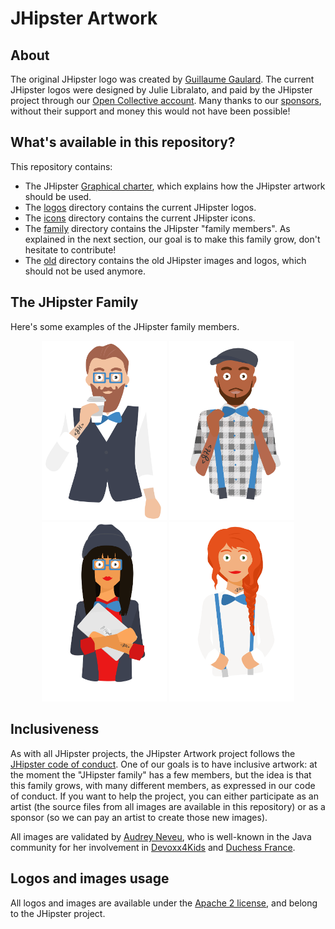 # JHipster Artwork

## About

The original JHipster logo was created by [Guillaume Gaulard](https://twitter.com/ggaulard). The current JHipster logos were designed by Julie Libralato, and paid by the JHipster project through our [Open Collective account](https://opencollective.com/generator-jhipster). Many thanks to our [sponsors](https://www.jhipster.tech/sponsors/), without their support and money this would not have been possible!

## What's available in this repository?

This repository contains:

- The JHipster [Graphical charter](JHipster-graphical-charter.pdf), which explains how the JHipster artwork should be used.
- The [logos](logos/) directory contains the current JHipster logos.
- The [icons](icons/) directory contains the current JHipster icons.
- The [family](family/) directory contains the JHipster "family members". As explained in the next section, our goal is to make this family grow, don't hesitate to contribute!
- The [old](old/) directory contains the old JHipster images and logos, which should not be used anymore.

## The JHipster Family

Here's some examples of the JHipster family members.

<div width="500" align="center">
  <img src="family/jhipster_family_member_0.svg" width="200">
  <img src="family/jhipster_family_member_1.svg" width="200">
  <img src="family/jhipster_family_member_2.svg" width="200">
  <img src="family/jhipster_family_member_3.svg" width="200">
</div>

## Inclusiveness

As with all JHipster projects, the JHipster Artwork project follows the [JHipster code of conduct](https://github.com/jhipster/generator-jhipster/blob/master/CODE_OF_CONDUCT.md). One of our goals is to have inclusive artwork: at the moment the "JHipster family" has a few members, but the idea is that this family grows, with many different members, as expressed in our code of conduct. If you want to help the project, you can either participate as an artist (the source files from all images are available in this repository) or as a sponsor (so we can pay an artist to create those new images).

All images are validated by [Audrey Neveu](https://twitter.com/Audrey_Neveu), who is well-known in the Java community for her involvement in [Devoxx4Kids](http://www.devoxx4kids.org/) and [Duchess France](https://www.duchess-france.org/).

## Logos and images usage

All logos and images are available under the [Apache 2 license](LICENSE.txt), and belong to the JHipster project.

##############################

(Problem to work on):
Everything in the data above should be set down again exactly, except the pictures.

(Task result):
 # JHipster Artwork

## About

The original JHipster logo was created by [Guillaume Gaulard](https://twitter.com/ggaulard). The current JHipster logos were designed by Julie Libralato, and paid by the JHipster project through our [Open Collective account](https://opencollective.com/generator-jhipster). Many thanks to our [sponsors](https://www.jhipster.tech/sponsors/), without their support and money this would not have been possible!

## What's available in this repository?

This repository contains:

- The JHipster [Graphical charter](JHipster-graphical-charter.pdf), which explains how the JHipster artwork should be used.
- The [logos](logos/) directory contains the current JHipster logos.
- The [icons](icons/) directory contains the current JHipster icons.
- The [family](family/) directory contains the JHipster "family members". As explained in the next section, our goal is to make this family grow, don't hesitate to contribute!
- The [old](old/) directory contains the old JHipster images and logos, which should not be used anymore.

## The JHipster Family

Here's some examples of the JHipster family members.

<div width="500" align="center">
  <img src="family/jhipster_family_member_0.svg" width="200">
  <img src="family/jhipster_family_member_1.svg" width="200">
  <img src="family/jhipster_family_member_2.svg" width="200">
  <img src="family/jhipster_family_member_3.svg" width="200">
</div>

## Inclusiveness

As with all JHipster projects, the JHipster Artwork project follows the [JHipster code of conduct](https://github.com/jhipster/generator-jhipster/blob/master/CODE_OF_CONDUCT.md). One of our goals is to have inclusive artwork: at the moment the "JHipster family" has a few members, but the idea is that this family grows, with many different members, as expressed in our code of conduct. If you want to help the project, you can either participate as an artist (the source files from all images are available in this repository) or as a sponsor (so we can pay an artist to create those new images).

All images are validated by [Audrey Neveu](https://twitter.com/Audrey_Neveu), who is well-known in the Java community for her involvement in [Devoxx4Kids](http://www.devoxx4kids.org/) and [Duchess France](https://www.duchess-france.org/).

## Logos and images usage

All logos and images are available under the [Apache 2 license](LICENSE.txt), and belong to the JHipster project.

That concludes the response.